-- Given records follows --

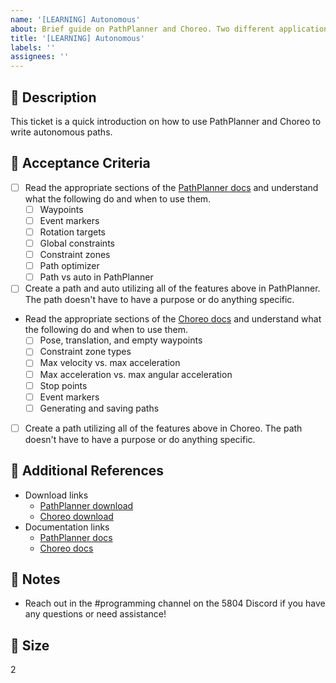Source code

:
 ```yaml
---
name: '[LEARNING] Autonomous'
about: Brief guide on PathPlanner and Choreo. Two different applications used to write autonomous paths. Assign yourself to the task and complete it by following the instructions.
title: '[LEARNING] Autonomous'
labels: ''
assignees: ''
---
```


## 🎯 Description

This ticket is a quick introduction on how to use PathPlanner and Choreo to write autonomous paths.

## 📂 Acceptance Criteria
- [ ] Read the appropriate sections of the [PathPlanner docs](https://pathplanner.dev/gui-editing-paths-and-autos.html) and understand what the following do and when to use them.
  - [ ]  Waypoints
  - [ ]  Event markers
  - [ ]  Rotation targets
  - [ ]  Global constraints
  - [ ]  Constraint zones
  - [ ]  Path optimizer
  - [ ]  Path vs auto in PathPlanner
- [ ] Create a path and auto utilizing all of the features above in PathPlanner. The path doesn't have to have a purpose or do anything specific.

- Read the appropriate sections of the [Choreo docs](https://choreo.autos/usage/editing-paths/)  and understand what the following do and when to use them.
  - [ ]  Pose, translation, and empty waypoints
  - [ ]  Constraint zone types
    - [ ] Max velocity vs. max acceleration
    - [ ] Max acceleration vs. max angular acceleration
    - [ ] Stop points
  - [ ] Event markers
  - [ ] Generating and saving paths
- [ ] Create a path utilizing all of the features above in Choreo. The path doesn't have to have a purpose or do anything specific.

## 🔗 Additional References
- Download links
  - [PathPlanner download](https://github.com/mjansen4857/pathplanner)
  - [Choreo download](https://github.com/SleipnirGroup/Choreo/releases)
- Documentation links
  - [PathPlanner docs](https://pathplanner.dev/gui-editing-paths-and-autos.html)
  - [Choreo docs](https://choreo.autos/usage/editing-paths/)

## 📓 Notes
- Reach out in the #programming channel on the 5804 Discord if you have any questions or need assistance!

## 🎈 Size
2
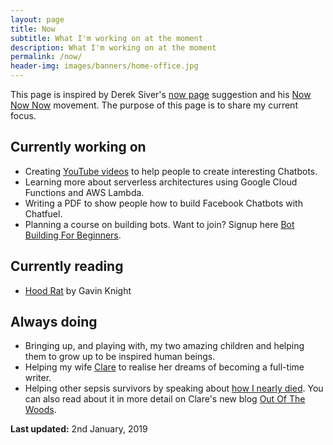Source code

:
 ```yaml
---
layout: page
title: Now
subtitle: What I'm working on at the moment
description: What I'm working on at the moment
permalink: /now/
header-img: images/banners/home-office.jpg
---
```


This page is inspired by Derek Siver's [now page](http://sivers.org/now) suggestion and his [Now Now Now](http://nownownow.com/) movement. The purpose of this page is to share my current focus.

## Currently working on

- Creating [YouTube videos](https://www.youtube.com/playlist?list=PLDvWRKT9Cd2g-L4_hStYOcmOfTF87U8FM) to help people to create interesting Chatbots.
- Learning more about serverless architectures using Google Cloud Functions and AWS Lambda.
- Writing a PDF to show people how to build Facebook Chatbots with Chatfuel.
- Planning a course on building bots. Want to join? Signup here [Bot Building For Beginners]({{site.url}}/bots/sign-up-bot-building-for-beginners/).

## Currently reading

- [Hood Rat](https://amzn.to/2As98Xj) by Gavin Knight

## Always doing

- Bringing up, and playing with, my two amazing children and helping them to grow up to be inspired human beings.
- Helping my wife [Clare](http://www.clarelittlemore.com) to realise her dreams of becoming a full-time writer.
- Helping other sepsis survivors by speaking about [how I nearly died](/how-i-almost-died/). You can also read about it in more detail on Clare's new blog [Out Of The Woods](http://outofthewoodsblog.com).

**Last updated:** 2nd January, 2019
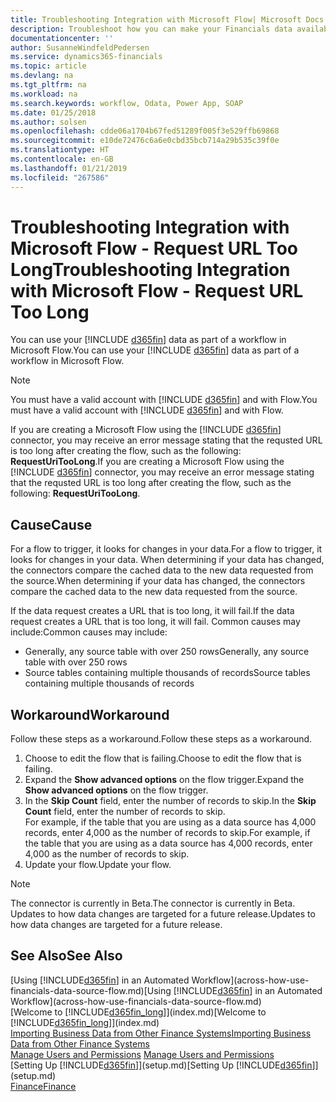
 ```yaml
---
title: Troubleshooting Integration with Microsoft Flow| Microsoft Docs
description: Troubleshoot how you can make your Financials data available as a data source and specify an OData URL of your web services to build an automated workflow.
documentationcenter: ''
author: SusanneWindfeldPedersen
ms.service: dynamics365-financials
ms.topic: article
ms.devlang: na
ms.tgt_pltfrm: na
ms.workload: na
ms.search.keywords: workflow, Odata, Power App, SOAP
ms.date: 01/25/2018
ms.author: solsen
ms.openlocfilehash: cdde06a1704b67fed51289f005f3e529ffb69868
ms.sourcegitcommit: e10de72476c6a6e0cbd35bcb714a29b535c39f0e
ms.translationtype: HT
ms.contentlocale: en-GB
ms.lasthandoff: 01/21/2019
ms.locfileid: "267586"
---
```

# <a name="troubleshooting-integration-with-microsoft-flow---request-url-too-long"></a><span data-ttu-id="45826-103">Troubleshooting Integration with Microsoft Flow - Request URL Too Long</span><span class="sxs-lookup"><span data-stu-id="45826-103">Troubleshooting Integration with Microsoft Flow - Request URL Too Long</span></span>
<span data-ttu-id="45826-104">You can use your [!INCLUDE [d365fin](includes/d365fin_md.md)] data as part of a workflow in Microsoft Flow.</span><span class="sxs-lookup"><span data-stu-id="45826-104">You can use your [!INCLUDE [d365fin](includes/d365fin_md.md)] data as part of a workflow in Microsoft Flow.</span></span>  

> [!NOTE]
>   <span data-ttu-id="45826-105">You must have a valid account with [!INCLUDE [d365fin](includes/d365fin_md.md)] and with Flow.</span><span class="sxs-lookup"><span data-stu-id="45826-105">You must have a valid account with [!INCLUDE [d365fin](includes/d365fin_md.md)] and with Flow.</span></span>  

<span data-ttu-id="45826-106">If you are creating a Microsoft Flow using the [!INCLUDE [d365fin](includes/d365fin_md.md)] connector, you may receive an error message stating that the requsted URL is too long after creating the flow, such as the following: **RequestUriTooLong**.</span><span class="sxs-lookup"><span data-stu-id="45826-106">If you are creating a Microsoft Flow using the [!INCLUDE [d365fin](includes/d365fin_md.md)] connector, you may receive an error message stating that the requsted URL is too long after creating the flow, such as the following: **RequestUriTooLong**.</span></span>

## <a name="cause"></a><span data-ttu-id="45826-107">Cause</span><span class="sxs-lookup"><span data-stu-id="45826-107">Cause</span></span>
<span data-ttu-id="45826-108">For a flow to trigger, it looks for changes in your data.</span><span class="sxs-lookup"><span data-stu-id="45826-108">For a flow to trigger, it looks for changes in your data.</span></span> <span data-ttu-id="45826-109">When determining if your data has changed, the connectors compare the cached data to the new data requested from the source.</span><span class="sxs-lookup"><span data-stu-id="45826-109">When determining if your data has changed, the connectors compare the cached data to the new data requested from the source.</span></span>  

<span data-ttu-id="45826-110">If the data request creates a URL that is too long, it will fail.</span><span class="sxs-lookup"><span data-stu-id="45826-110">If the data request creates a URL that is too long, it will fail.</span></span> <span data-ttu-id="45826-111">Common causes may include:</span><span class="sxs-lookup"><span data-stu-id="45826-111">Common causes may include:</span></span>
- <span data-ttu-id="45826-112">Generally, any source table with over 250 rows</span><span class="sxs-lookup"><span data-stu-id="45826-112">Generally, any source table with over 250 rows</span></span>
- <span data-ttu-id="45826-113">Source tables containing multiple thousands of records</span><span class="sxs-lookup"><span data-stu-id="45826-113">Source tables containing multiple thousands of records</span></span>

## <a name="workaround"></a><span data-ttu-id="45826-114">Workaround</span><span class="sxs-lookup"><span data-stu-id="45826-114">Workaround</span></span>
<span data-ttu-id="45826-115">Follow these steps as a workaround.</span><span class="sxs-lookup"><span data-stu-id="45826-115">Follow these steps as a workaround.</span></span>
1. <span data-ttu-id="45826-116">Choose to edit the flow that is failing.</span><span class="sxs-lookup"><span data-stu-id="45826-116">Choose to edit the flow that is failing.</span></span>
2. <span data-ttu-id="45826-117">Expand the **Show advanced options** on the flow trigger.</span><span class="sxs-lookup"><span data-stu-id="45826-117">Expand the **Show advanced options** on the flow trigger.</span></span>
3. <span data-ttu-id="45826-118">In the **Skip Count** field, enter the number of records to skip.</span><span class="sxs-lookup"><span data-stu-id="45826-118">In the **Skip Count** field, enter the number of records to skip.</span></span>  
<span data-ttu-id="45826-119">For example, if the table that you are using as a data source has 4,000 records, enter 4,000 as the number of records to skip.</span><span class="sxs-lookup"><span data-stu-id="45826-119">For example, if the table that you are using as a data source has 4,000 records, enter 4,000 as the number of records to skip.</span></span>
4. <span data-ttu-id="45826-120">Update your flow.</span><span class="sxs-lookup"><span data-stu-id="45826-120">Update your flow.</span></span>

> [!NOTE]  
> <span data-ttu-id="45826-121">The connector is currently in Beta.</span><span class="sxs-lookup"><span data-stu-id="45826-121">The connector is currently in Beta.</span></span> <span data-ttu-id="45826-122">Updates to how data changes are targeted for a future release.</span><span class="sxs-lookup"><span data-stu-id="45826-122">Updates to how data changes are targeted for a future release.</span></span>


## <a name="see-also"></a><span data-ttu-id="45826-123">See Also</span><span class="sxs-lookup"><span data-stu-id="45826-123">See Also</span></span>
<span data-ttu-id="45826-124">[Using [!INCLUDE[d365fin](includes/d365fin_md.md)] in an Automated Workflow](across-how-use-financials-data-source-flow.md)</span><span class="sxs-lookup"><span data-stu-id="45826-124">[Using [!INCLUDE[d365fin](includes/d365fin_md.md)] in an Automated Workflow](across-how-use-financials-data-source-flow.md)</span></span>  
<span data-ttu-id="45826-125">[Welcome to [!INCLUDE[d365fin_long](includes/d365fin_long_md.md)]](index.md)</span><span class="sxs-lookup"><span data-stu-id="45826-125">[Welcome to [!INCLUDE[d365fin_long](includes/d365fin_long_md.md)]](index.md)</span></span>  
[<span data-ttu-id="45826-126">Importing Business Data from Other Finance Systems</span><span class="sxs-lookup"><span data-stu-id="45826-126">Importing Business Data from Other Finance Systems</span></span>](across-import-data-configuration-packages.md)  
<span data-ttu-id="45826-127">[Manage Users and Permissions](ui-how-users-permissions.md)  </span><span class="sxs-lookup"><span data-stu-id="45826-127">[Manage Users and Permissions](ui-how-users-permissions.md)  </span></span>  
<span data-ttu-id="45826-128">[Setting Up [!INCLUDE[d365fin](includes/d365fin_md.md)]](setup.md)</span><span class="sxs-lookup"><span data-stu-id="45826-128">[Setting Up [!INCLUDE[d365fin](includes/d365fin_md.md)]](setup.md)</span></span>  
[<span data-ttu-id="45826-129">Finance</span><span class="sxs-lookup"><span data-stu-id="45826-129">Finance</span></span>](finance.md)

-- Given records concluded --

### How to complete this task
From the top of the listing above, repeat each line exactly until you reach the line containing "## 🎯 Description", and repeat that one too. Leave the pictures out.

### Answer to the exercise
Source code

:
 ```yaml
---
name: '[LEARNING] Autonomous'
about: Brief guide on PathPlanner and Choreo. Two different applications used to write autonomous paths. Assign yourself to the task and complete it by following the instructions.
title: '[LEARNING] Autonomous'
labels: ''
assignees: ''
---
```


## 🎯 Description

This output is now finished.